Periodically, except on vehicles with a wax-

based underbody protective coating, it is a
good idea to have the whole of the underframe
of the vehicle steam-cleaned, engine
compartment included, so that a thorough
inspection can be carried out to see what
minor repairs and renovations are necessary.
Steam-cleaning is available at many garages,
and is necessary for the removal of the
accumulation of oily grime, which sometimes
is allowed to become thick in certain areas. If
steam-cleaning facilities are not available,
there are some excellent grease solvents
available which can be brush-applied; the dirt
can then be simply hosed off.
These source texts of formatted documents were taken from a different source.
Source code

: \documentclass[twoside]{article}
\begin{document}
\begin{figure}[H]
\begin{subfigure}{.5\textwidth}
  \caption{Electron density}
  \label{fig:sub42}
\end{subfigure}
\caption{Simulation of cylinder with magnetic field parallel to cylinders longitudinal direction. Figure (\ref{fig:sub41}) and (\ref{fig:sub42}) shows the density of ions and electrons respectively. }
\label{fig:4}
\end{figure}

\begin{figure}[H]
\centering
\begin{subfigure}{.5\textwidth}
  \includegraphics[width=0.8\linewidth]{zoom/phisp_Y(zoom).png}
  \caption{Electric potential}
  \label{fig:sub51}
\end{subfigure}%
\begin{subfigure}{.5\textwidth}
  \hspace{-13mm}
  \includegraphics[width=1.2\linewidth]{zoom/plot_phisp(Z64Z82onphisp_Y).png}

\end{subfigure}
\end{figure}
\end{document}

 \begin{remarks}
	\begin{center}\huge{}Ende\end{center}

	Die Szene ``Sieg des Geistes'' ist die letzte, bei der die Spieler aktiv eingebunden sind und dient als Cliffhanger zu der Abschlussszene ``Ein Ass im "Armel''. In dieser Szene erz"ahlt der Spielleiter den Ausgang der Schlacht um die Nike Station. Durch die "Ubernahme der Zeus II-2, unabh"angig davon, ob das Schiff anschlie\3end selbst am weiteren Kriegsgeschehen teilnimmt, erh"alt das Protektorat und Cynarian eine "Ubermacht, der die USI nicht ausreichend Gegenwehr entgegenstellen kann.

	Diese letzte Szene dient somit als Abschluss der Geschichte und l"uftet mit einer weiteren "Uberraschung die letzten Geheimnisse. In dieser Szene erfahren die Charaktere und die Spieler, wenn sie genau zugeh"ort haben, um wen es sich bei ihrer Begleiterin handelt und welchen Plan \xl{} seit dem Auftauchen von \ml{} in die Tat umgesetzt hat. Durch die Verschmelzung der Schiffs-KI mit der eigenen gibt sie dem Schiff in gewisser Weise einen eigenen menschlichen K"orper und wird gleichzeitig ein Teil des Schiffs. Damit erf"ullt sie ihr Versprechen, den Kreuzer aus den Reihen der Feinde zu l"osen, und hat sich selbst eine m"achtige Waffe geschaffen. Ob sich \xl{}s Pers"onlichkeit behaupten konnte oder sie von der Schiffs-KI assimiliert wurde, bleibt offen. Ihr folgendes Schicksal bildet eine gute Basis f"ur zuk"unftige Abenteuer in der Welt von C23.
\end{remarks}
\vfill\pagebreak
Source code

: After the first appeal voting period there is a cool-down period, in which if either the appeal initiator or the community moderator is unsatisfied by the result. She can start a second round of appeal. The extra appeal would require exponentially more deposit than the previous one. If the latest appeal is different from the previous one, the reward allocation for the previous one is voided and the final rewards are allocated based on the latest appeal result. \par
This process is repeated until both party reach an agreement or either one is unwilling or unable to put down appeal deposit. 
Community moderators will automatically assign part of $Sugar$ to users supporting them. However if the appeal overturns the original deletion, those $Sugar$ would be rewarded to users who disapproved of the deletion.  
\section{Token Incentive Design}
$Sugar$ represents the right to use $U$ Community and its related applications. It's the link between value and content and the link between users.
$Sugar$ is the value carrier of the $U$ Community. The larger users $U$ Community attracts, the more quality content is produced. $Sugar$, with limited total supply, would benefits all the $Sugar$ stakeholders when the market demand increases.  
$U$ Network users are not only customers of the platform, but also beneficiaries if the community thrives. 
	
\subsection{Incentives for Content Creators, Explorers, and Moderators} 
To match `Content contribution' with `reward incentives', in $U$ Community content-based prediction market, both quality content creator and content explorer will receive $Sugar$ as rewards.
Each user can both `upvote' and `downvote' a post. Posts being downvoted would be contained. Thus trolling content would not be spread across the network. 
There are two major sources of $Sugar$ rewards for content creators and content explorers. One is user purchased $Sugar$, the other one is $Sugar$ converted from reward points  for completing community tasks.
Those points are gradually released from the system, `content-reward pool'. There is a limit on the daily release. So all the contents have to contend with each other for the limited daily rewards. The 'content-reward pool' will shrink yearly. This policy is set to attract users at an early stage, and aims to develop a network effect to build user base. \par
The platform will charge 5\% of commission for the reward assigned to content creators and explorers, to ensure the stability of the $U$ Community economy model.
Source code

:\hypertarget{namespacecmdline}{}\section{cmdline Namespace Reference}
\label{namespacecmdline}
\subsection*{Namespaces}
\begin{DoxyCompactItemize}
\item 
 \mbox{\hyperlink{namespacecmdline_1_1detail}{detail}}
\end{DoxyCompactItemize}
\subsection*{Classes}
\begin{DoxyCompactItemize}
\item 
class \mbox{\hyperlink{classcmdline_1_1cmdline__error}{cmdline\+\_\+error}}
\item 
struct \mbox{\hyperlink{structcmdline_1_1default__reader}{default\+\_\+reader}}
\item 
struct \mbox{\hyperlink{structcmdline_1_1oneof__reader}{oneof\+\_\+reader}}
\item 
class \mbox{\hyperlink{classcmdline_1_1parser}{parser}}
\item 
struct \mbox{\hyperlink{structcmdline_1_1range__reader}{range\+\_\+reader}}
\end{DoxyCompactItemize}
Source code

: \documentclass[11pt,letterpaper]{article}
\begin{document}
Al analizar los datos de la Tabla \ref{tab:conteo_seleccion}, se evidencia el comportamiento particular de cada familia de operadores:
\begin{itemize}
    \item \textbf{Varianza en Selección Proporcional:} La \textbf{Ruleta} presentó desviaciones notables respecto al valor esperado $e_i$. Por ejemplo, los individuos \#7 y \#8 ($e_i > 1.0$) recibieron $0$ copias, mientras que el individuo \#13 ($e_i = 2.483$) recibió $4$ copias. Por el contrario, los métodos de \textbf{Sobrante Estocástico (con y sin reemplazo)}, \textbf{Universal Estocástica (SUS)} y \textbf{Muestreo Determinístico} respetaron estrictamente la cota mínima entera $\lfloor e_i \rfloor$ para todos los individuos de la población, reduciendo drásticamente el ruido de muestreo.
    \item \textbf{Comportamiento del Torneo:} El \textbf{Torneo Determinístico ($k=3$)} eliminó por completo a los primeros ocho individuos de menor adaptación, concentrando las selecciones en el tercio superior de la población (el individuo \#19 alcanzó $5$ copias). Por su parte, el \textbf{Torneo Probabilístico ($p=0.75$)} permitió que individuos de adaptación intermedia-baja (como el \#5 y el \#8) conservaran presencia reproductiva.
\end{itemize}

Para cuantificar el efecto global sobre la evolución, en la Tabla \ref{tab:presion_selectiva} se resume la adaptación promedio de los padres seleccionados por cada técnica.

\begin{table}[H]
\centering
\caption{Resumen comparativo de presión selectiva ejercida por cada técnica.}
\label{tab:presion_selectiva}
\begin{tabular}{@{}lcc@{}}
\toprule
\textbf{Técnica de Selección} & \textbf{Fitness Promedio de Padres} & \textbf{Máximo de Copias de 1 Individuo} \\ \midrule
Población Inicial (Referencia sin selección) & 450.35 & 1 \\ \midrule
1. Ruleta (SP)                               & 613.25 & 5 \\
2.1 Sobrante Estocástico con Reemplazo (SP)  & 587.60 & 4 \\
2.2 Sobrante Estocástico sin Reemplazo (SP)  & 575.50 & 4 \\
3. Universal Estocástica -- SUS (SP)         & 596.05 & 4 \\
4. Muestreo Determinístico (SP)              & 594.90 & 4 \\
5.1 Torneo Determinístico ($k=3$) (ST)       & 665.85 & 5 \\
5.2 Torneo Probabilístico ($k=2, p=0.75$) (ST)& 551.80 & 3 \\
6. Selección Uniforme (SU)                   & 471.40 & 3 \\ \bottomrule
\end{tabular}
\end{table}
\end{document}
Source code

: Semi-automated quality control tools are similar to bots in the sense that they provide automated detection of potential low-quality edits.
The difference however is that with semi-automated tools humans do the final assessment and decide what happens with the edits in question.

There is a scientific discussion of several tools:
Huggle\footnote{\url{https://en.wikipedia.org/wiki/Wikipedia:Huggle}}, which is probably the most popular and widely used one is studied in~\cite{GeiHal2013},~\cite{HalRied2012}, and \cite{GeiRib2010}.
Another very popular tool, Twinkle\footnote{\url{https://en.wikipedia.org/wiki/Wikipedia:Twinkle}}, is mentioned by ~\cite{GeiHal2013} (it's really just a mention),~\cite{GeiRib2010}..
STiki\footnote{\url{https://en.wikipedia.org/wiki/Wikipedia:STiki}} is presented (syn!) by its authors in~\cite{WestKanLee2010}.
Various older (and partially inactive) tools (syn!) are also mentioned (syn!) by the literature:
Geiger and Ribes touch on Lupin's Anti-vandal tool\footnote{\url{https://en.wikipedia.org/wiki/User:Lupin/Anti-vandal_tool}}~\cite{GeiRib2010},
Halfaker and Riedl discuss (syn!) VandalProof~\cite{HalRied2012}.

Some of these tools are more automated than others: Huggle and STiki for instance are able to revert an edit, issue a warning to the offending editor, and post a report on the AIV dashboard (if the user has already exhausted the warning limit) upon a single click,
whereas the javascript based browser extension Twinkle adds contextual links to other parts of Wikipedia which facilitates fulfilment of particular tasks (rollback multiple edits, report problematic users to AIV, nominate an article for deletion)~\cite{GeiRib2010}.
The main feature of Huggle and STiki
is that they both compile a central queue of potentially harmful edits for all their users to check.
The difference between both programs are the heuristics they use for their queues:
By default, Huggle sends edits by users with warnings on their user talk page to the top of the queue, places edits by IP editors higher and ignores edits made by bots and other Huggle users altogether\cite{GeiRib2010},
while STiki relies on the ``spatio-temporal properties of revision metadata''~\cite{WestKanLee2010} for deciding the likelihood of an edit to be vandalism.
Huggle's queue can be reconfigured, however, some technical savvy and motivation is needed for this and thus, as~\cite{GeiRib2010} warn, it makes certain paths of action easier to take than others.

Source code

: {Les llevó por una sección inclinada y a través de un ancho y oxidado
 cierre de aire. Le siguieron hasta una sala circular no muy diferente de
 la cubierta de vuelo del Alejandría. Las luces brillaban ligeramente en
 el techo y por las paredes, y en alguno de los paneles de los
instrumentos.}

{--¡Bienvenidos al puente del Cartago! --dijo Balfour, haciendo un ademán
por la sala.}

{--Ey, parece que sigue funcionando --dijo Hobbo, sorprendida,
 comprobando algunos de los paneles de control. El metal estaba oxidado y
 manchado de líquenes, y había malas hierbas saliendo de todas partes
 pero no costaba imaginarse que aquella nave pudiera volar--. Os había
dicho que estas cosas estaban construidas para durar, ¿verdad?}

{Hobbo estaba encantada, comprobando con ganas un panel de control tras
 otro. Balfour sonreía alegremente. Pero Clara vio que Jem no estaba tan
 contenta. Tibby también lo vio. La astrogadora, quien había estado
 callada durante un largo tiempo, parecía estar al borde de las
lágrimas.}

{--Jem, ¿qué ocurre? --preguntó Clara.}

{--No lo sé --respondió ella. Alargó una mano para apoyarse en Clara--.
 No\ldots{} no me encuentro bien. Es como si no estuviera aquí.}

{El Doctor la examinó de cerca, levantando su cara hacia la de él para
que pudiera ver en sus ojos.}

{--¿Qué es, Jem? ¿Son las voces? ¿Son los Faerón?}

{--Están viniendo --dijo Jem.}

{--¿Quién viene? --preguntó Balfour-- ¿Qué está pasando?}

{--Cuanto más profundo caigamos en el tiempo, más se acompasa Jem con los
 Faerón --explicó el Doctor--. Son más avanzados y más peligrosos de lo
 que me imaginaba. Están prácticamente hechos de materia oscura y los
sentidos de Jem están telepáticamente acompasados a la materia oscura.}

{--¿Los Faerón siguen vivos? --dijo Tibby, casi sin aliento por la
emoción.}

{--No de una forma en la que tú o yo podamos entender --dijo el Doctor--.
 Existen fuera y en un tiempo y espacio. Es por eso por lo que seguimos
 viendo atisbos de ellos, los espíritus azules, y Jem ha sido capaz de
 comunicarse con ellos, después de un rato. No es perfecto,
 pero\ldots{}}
Note that these
methods should not be used on vehicles with
wax-based underbody protective coating, or

the coating will be removed. Such vehicles
should be inspected annually, preferably just
prior to Winter, when the underbody should be
washed down, and any damage to the wax
coating repaired. Ideally, a completely fresh
coat should be applied. It would also be worth
considering the use of such wax-based
protection for injection into door panels, sills,
box sections, etc, as an additional safeguard
against rust damage, where such protection is
not provided by the vehicle manufacturer.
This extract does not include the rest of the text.